Sunday, August 4, 2013

Sheikh Yasin al-Tuhami - Vol. 3 - Sufi music from Egypt

Another cassette from Egypt: this time one by perhaps the greatest of Egyptian munshidin.

Sheikh Yasin al-Tuhami – Egypt

Sheikh Yasin al-Tuhami - Egypt
'Your spirit is mingled with my spirit, as amber is mingled with perfumed musk.'
Mansur  al Hallâj
Sheikh Yasin declaims the great Sufi poets. In a theatrical way, he searches for harmony through suffering, a suffering that is heard in his voice, broken with the emotion of a thousand sleepless nights. He uses his voice to accentuate words torn from another Islam. This is the Islam of the streets, the villages, the gallabiyas and the shisha; the last bastion of the poetry of the people of the Nile.
In his singing, the mythical 'habibi' (darling) of Egyptian song becomes a repeated incantation. The Sufi breath meanders between life, death, rebirth, hope and despair.
In the songs of this munshid (singer of poetry), there is the idea of something unfinished.
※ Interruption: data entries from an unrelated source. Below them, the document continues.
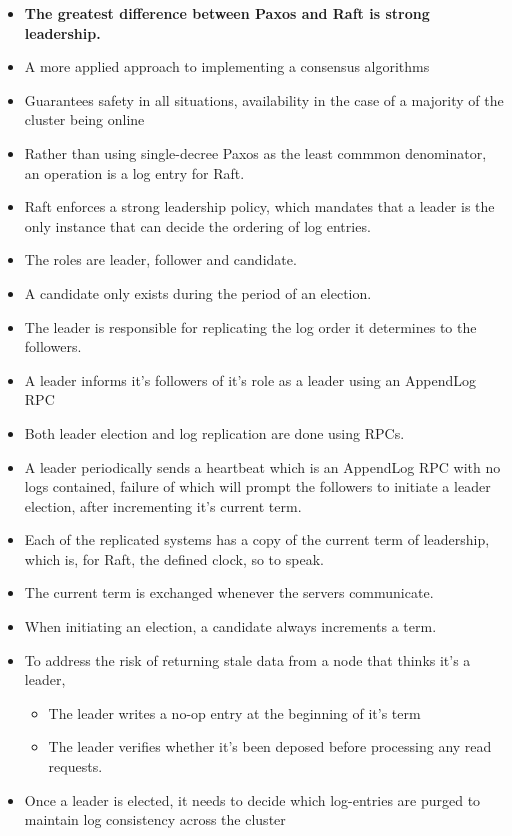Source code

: \documentclass[a4paper]{article}
\begin{document}
\begin{itemize}
\item
    \textbf{The greatest difference between Paxos and Raft is strong
    leadership.}
\item
    A more applied approach to implementing a consensus algorithms
\item
    Guarantees safety in all situations, availability in the case of a
    majority of the cluster being online
\item
    Rather than using single-decree Paxos as the least commmon
    denominator, an operation is a log entry for Raft.
\item
    Raft enforces a strong leadership policy, which mandates that a leader
    is the only instance that can decide the ordering of log entries.
\item
    The roles are leader, follower and candidate.
\item
    A candidate only exists during the period of an election.
\item
    The leader is responsible for replicating the log order it determines
    to the followers.
\item
    A leader informs it's followers of it's role as a leader using an
    AppendLog RPC
\item
    Both leader election and log replication are done using RPCs.
\item
    A leader periodically sends a heartbeat which is an AppendLog RPC with
    no logs contained, failure of which will prompt the followers to
    initiate a leader election, after incrementing it's current term.
\item
    Each of the replicated systems has a copy of the current term of
    leadership, which is, for Raft, the defined clock, so to speak.
\item
    The current term is exchanged whenever the servers communicate.
\item
    When initiating an election, a candidate always increments a term.
\item
    To address the risk of returning stale data from a node that thinks
    it's a leader,

    \begin{itemize}
        \item
        The leader writes a no-op entry at the beginning of it's term
    \item
        The leader verifies whether it's been deposed before processing any
        read requests.
    \end{itemize}
\item
    Once a leader is elected, it needs to decide which log-entries are
    purged to maintain log consistency across the cluster


\end{itemize}
\end{document}
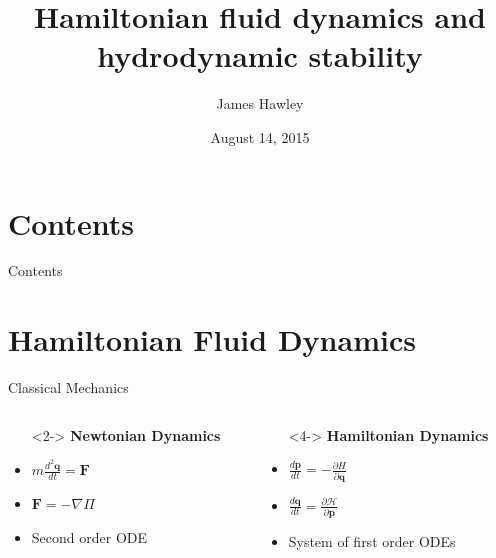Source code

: \documentclass{beamer}
\title{Hamiltonian fluid dynamics and hydrodynamic stability}
\author{James Hawley}
\date{August 14, 2015}
\institute{University of Waterloo}
\begin{document}
	\begin{frame}
		\titlepage
	\end{frame}

	\section*{Contents}
		\begin{frame}{Contents}
			\tableofcontents
		\end{frame}

	\section{Hamiltonian Fluid Dynamics}
	\setcounter{subsection}{1}
		\begin{frame}[t]{Classical Mechanics}
			\begin{columns}
				\begin{column}{0.5\textwidth}
					\begin{itemize}
						\item[]<2-> \textbf{Newtonian Dynamics}
						\item<3-> $m\frac{d^2 \mathbf{q}}{dt} = \mathbf{F}$
						\item<3-> $\mathbf{F} = -\nabla \Pi$
						\item<3-> Second order ODE
					\end{itemize}
				\end{column}
				\begin{column}{0.5\textwidth}
					\begin{itemize}
						\item[]<4-> \textbf{Hamiltonian Dynamics}
						\item<5-> $\frac{d \mathbf{p}}{dt} = -\frac{\partial H}{\partial \mathbf{q}}$
						\item<5-> $\frac{d \mathbf{q}}{dt} = \frac{\partial \mathcal{H}}{\partial \mathbf{p}}$
						\item<5-> System of first order ODEs
					\end{itemize}
				\end{column}
			\end{columns}
		\end{frame}
\end{document}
In his way of fashioning a word or a rhyme, Sheikh Yasin seems to lose himself in a labyrinth that makes him an eternal pilgrim in his poetry.
Sheikh Yasîn al-Tuhâmi is unquestionably the most important Sufi munshid in Egypt today. Born in 1948 Yawata, a village community near Assiut, Sheikh Yasin had a traditional religious education learning Koranic recitation, the religious sciences and classical Arabic, all subjects that would enhance his career.  As no family member had ever been a munshid and there was no opportunity for him to learn the inshad at school, he therefore learned this art in his own way, by listening in at local Sufi gatherings.  He was also influenced by famous munshidin he heard on the radio, as well as Koranic singing and the great stars of Arab music such as Nasr al-Din Tubar, Mustafa Isma’il and above all, Umm Kalsoum.
Today Sheikh Tuhâmi is booked months in advance with more than 100 cassettes and CDs on the market, and a large number of private recordings on video and audio circulate among his fans. From his home in the charming small vilage of Hawatka near Assiut, he travels across Egypt for more than 200 nights every year, visiting Sufi gatherings from Aswan to Alexandria. His innovative style, his performance and his success have spawned many imitators that form a veritable  madrassa (school) based in the middle of Egypt and radiating his influence out across the country.